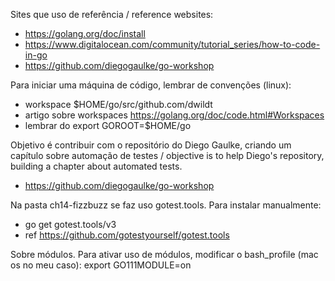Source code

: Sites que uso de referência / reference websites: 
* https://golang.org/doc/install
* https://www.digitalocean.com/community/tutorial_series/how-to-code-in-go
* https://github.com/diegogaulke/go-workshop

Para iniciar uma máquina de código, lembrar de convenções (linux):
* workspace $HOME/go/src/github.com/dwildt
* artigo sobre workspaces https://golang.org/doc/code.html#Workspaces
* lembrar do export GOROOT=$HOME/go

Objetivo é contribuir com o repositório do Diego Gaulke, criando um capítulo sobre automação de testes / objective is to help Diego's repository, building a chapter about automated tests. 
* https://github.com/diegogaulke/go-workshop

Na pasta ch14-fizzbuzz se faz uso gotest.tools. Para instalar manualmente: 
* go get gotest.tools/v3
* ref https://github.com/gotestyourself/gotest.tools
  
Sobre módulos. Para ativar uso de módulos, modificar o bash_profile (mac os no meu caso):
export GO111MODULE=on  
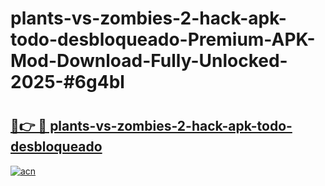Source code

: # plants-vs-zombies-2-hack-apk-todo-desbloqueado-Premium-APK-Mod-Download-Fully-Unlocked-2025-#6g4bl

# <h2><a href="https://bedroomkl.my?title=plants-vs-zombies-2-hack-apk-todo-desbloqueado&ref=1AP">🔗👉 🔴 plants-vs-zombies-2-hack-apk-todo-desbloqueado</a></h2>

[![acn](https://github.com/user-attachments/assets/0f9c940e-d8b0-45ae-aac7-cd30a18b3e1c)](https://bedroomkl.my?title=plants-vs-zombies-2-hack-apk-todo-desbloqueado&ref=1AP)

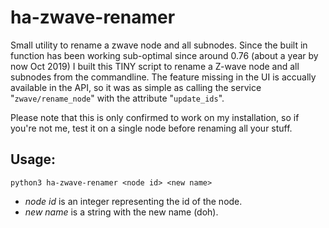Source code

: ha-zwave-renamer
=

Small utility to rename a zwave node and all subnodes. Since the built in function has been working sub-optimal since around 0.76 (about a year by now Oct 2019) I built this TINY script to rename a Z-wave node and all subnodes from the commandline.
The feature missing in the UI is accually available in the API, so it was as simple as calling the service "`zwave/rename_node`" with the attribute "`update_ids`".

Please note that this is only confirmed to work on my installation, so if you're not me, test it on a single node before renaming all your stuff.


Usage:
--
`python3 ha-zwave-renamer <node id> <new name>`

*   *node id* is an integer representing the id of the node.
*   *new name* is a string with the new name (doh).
* * *
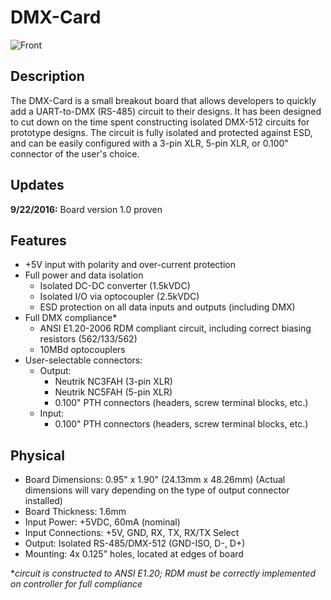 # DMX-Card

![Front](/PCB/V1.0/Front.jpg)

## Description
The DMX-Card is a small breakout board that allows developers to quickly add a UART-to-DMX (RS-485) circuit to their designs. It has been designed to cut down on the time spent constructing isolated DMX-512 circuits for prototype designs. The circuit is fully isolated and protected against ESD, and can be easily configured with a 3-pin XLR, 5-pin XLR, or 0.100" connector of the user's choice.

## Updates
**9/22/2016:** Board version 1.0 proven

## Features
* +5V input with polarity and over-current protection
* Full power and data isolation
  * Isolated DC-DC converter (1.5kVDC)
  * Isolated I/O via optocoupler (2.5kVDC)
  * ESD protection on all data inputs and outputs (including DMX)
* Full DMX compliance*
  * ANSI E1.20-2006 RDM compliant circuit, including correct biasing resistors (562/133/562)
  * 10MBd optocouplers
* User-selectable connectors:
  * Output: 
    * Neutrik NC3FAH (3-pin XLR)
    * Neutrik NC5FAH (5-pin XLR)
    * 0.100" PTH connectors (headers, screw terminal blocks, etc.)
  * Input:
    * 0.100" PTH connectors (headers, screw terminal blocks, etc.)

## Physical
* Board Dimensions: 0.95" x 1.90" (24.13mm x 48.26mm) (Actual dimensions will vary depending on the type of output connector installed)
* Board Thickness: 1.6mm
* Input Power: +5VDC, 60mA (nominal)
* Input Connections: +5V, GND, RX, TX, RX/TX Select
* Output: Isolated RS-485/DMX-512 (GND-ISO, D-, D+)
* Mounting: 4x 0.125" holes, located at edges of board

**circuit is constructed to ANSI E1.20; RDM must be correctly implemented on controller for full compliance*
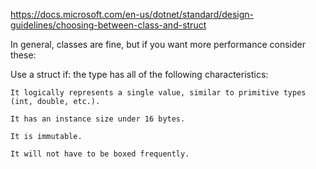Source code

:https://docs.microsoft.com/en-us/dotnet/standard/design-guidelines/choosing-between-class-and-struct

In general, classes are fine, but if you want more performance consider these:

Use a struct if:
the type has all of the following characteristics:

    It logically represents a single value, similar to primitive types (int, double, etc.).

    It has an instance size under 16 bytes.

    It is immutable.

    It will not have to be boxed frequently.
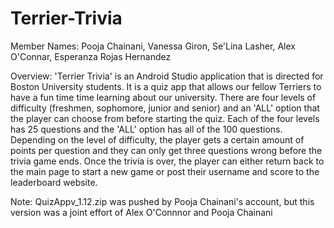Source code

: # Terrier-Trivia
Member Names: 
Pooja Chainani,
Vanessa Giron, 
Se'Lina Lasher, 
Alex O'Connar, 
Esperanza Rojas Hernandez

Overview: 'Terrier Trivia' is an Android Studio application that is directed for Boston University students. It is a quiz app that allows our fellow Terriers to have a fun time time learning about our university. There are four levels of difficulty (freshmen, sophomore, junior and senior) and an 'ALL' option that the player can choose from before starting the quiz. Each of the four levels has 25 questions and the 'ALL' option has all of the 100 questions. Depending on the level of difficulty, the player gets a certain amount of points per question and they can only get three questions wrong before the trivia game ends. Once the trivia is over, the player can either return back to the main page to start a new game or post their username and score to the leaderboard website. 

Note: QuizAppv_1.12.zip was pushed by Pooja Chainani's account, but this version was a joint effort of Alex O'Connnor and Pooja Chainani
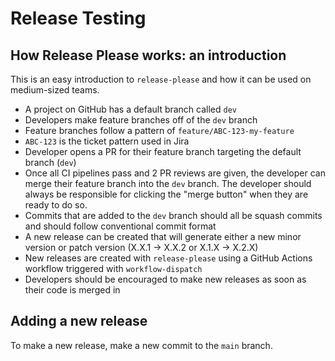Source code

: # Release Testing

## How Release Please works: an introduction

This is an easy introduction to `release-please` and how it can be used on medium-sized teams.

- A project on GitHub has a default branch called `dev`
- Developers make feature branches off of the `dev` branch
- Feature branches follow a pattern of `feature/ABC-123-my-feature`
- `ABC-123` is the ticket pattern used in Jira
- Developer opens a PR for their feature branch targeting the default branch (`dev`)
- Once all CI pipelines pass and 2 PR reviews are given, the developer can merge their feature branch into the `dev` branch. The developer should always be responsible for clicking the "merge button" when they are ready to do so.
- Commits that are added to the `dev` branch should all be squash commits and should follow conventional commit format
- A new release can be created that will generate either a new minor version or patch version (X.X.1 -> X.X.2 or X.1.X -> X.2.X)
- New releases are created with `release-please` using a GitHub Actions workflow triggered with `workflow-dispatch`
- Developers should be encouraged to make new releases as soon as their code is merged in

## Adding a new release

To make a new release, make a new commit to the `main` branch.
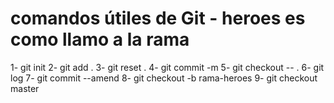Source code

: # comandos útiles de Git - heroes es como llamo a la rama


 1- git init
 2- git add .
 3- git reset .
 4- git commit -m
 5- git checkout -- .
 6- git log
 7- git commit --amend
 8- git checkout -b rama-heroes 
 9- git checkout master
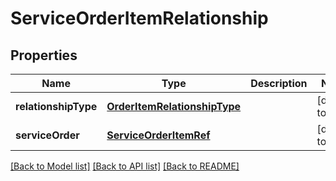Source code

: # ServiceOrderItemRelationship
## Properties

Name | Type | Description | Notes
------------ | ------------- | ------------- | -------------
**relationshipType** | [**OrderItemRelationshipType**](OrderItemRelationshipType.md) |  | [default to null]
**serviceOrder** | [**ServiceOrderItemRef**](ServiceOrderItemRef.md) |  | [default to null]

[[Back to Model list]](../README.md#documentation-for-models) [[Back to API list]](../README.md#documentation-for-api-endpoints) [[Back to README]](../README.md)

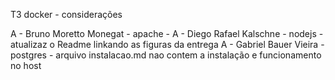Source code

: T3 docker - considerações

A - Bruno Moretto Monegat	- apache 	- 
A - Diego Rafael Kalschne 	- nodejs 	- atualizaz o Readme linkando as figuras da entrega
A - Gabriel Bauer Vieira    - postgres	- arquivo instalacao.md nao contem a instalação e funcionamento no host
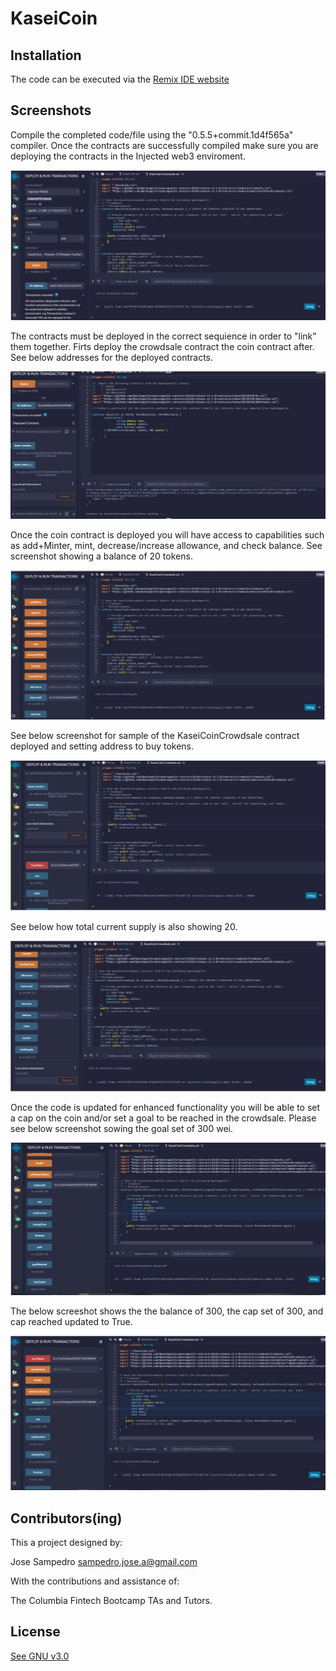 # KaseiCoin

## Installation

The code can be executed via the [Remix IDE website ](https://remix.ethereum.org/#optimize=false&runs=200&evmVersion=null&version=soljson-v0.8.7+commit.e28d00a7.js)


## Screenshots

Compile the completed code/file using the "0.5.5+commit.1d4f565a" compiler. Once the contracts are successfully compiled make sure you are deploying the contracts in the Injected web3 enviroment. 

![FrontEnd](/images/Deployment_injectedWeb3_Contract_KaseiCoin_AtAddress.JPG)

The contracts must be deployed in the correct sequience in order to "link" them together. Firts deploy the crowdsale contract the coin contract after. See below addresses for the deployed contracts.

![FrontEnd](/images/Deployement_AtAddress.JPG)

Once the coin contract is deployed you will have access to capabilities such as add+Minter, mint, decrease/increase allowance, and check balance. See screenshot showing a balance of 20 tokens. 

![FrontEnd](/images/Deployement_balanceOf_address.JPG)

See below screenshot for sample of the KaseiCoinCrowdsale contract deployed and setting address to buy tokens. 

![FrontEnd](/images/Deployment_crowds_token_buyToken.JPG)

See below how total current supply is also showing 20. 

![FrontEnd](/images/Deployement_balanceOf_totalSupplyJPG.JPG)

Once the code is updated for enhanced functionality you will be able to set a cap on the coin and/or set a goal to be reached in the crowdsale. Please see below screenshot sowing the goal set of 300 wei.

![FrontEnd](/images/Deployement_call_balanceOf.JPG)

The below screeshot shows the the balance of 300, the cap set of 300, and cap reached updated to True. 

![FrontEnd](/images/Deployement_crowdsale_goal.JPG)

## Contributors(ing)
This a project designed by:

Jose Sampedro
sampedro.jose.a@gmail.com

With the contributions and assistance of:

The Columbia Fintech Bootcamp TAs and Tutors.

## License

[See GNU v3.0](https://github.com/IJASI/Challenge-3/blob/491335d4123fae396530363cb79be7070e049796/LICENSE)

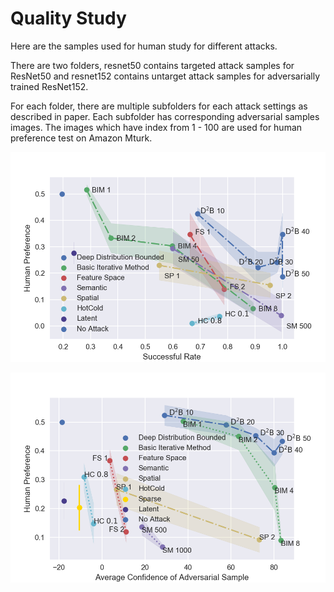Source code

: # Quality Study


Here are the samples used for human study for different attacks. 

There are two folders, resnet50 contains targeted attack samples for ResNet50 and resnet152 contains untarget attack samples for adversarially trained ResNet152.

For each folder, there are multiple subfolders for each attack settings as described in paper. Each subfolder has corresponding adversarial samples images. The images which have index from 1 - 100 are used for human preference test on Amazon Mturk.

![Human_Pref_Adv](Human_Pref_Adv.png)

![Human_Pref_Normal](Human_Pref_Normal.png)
...
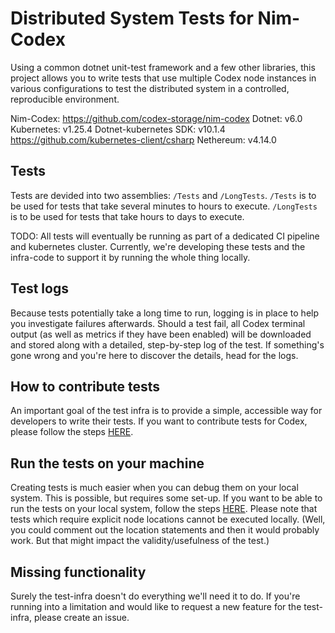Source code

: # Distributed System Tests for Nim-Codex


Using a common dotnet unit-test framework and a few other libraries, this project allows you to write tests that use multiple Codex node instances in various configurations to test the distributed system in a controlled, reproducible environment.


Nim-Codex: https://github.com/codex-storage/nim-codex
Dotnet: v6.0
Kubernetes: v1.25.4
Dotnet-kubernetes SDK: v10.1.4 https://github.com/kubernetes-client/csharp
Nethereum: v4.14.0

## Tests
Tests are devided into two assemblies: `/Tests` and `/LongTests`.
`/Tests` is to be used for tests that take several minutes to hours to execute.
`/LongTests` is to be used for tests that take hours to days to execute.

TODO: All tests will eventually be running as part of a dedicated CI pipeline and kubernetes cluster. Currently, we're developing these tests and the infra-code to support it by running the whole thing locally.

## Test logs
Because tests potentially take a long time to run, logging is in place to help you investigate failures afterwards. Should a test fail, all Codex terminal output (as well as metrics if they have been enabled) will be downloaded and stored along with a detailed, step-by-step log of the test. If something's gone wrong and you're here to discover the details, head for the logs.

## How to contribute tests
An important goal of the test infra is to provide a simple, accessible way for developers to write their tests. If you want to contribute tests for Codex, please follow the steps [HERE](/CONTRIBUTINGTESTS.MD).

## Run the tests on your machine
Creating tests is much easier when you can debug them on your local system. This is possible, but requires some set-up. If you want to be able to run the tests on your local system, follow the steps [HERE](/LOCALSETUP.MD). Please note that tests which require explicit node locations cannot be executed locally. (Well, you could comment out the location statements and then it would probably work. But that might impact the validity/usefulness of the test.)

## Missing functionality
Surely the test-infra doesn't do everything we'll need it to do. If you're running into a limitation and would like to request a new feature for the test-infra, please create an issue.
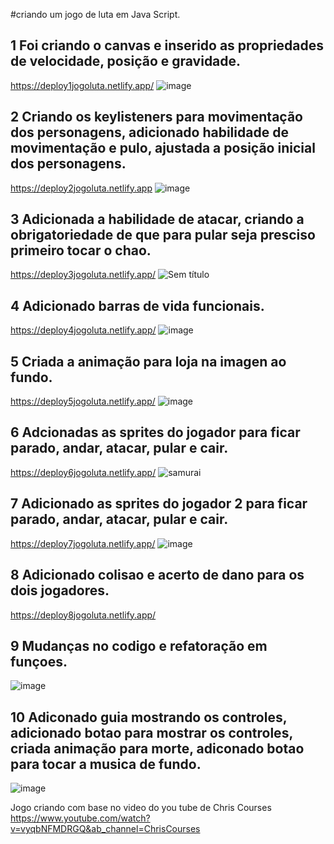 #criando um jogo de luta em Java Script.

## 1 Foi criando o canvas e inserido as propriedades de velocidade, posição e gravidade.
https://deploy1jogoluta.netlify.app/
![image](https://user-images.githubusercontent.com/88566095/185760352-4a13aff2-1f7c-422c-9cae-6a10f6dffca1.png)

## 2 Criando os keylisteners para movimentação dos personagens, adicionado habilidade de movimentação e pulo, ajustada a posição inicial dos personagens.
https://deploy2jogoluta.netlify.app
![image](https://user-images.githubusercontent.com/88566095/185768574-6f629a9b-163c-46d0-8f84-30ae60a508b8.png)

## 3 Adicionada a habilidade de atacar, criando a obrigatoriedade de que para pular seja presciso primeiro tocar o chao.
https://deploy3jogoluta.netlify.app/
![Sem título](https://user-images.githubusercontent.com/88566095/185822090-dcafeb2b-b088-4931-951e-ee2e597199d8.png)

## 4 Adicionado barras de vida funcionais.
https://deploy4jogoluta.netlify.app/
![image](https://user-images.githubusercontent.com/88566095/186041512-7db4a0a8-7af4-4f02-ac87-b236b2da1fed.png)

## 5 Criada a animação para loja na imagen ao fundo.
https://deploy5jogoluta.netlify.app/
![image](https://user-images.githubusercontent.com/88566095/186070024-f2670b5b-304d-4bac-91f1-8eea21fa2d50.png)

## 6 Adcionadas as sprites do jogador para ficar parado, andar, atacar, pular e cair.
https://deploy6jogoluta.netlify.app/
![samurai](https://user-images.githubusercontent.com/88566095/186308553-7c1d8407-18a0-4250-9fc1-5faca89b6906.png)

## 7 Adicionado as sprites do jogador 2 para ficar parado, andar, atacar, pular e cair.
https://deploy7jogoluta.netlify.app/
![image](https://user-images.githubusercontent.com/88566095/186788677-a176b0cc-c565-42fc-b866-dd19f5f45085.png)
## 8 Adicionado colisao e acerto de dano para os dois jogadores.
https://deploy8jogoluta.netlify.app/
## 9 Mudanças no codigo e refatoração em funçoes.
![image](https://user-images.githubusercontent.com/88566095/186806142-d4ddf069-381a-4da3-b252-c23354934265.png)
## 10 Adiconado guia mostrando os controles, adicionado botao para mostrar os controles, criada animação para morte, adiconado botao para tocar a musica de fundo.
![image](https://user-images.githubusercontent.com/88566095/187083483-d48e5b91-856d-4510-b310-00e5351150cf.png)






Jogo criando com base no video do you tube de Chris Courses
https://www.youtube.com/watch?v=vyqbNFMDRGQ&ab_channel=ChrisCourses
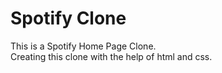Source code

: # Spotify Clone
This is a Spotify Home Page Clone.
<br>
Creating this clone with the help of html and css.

Required work -
Copy every line in the entries above that has the string "null" in it.

Solution below -
**relationshipType** | [**OrderItemRelationshipType**](OrderItemRelationshipType.md) |  | [default to null]
**serviceOrder** | [**ServiceOrderItemRef**](ServiceOrderItemRef.md) |  | [default to null]
The code can be executed via the [Remix IDE website ](https://remix.ethereum.org/#optimize=false&runs=200&evmVersion=null&version=soljson-v0.8.7+commit.e28d00a7.js)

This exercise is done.